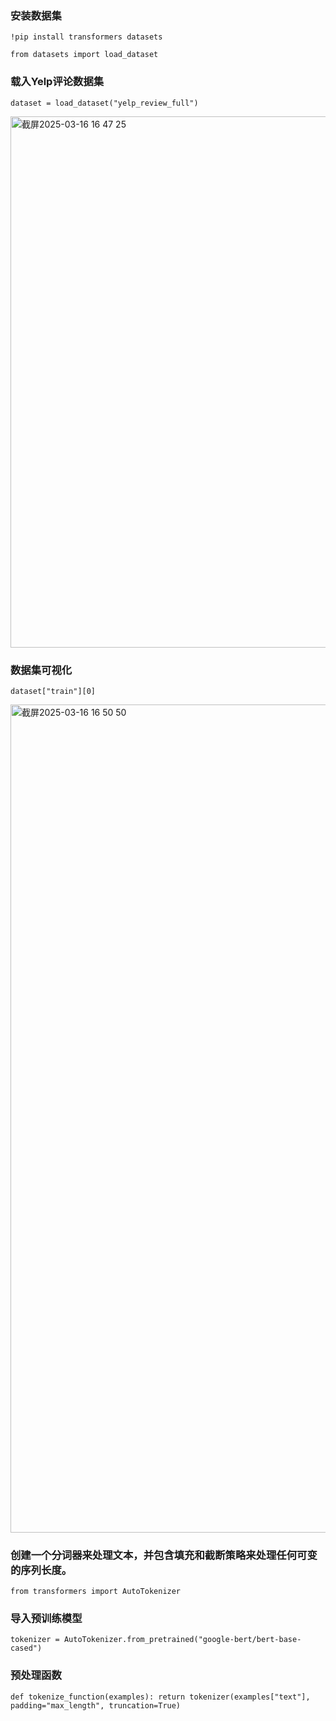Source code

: ### 安装数据集

```!pip install transformers datasets```

```from datasets import load_dataset```

### 载入Yelp评论数据集

```dataset = load_dataset("yelp_review_full")```

<img width="850" alt="截屏2025-03-16 16 47 25" src="https://github.com/user-attachments/assets/49c1614e-3450-46c5-a72a-7874f0ad0b58" />

### 数据集可视化

```dataset["train"][0]```

<img width="1325" alt="截屏2025-03-16 16 50 50" src="https://github.com/user-attachments/assets/7e392e5c-efc8-4eed-bdc1-3d52bafb8018" />
 
 ### 创建一个分词器来处理文本，并包含填充和截断策略来处理任何可变的序列长度。

 ```from transformers import AutoTokenizer```

### 导入预训练模型

 ```tokenizer = AutoTokenizer.from_pretrained("google-bert/bert-base-cased")```

### 预处理函数

 ```def tokenize_function(examples): return tokenizer(examples["text"], padding="max_length", truncation=True)```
------------------------------
About this task -
In the listing above, find each line with "attachments" and copy it.

Solution to the problem -
<img width="850" alt="截屏2025-03-16 16 47 25" src="https://github.com/user-attachments/assets/49c1614e-3450-46c5-a72a-7874f0ad0b58" />
<img width="1325" alt="截屏2025-03-16 16 50 50" src="https://github.com/user-attachments/assets/7e392e5c-efc8-4eed-bdc1-3d52bafb8018" />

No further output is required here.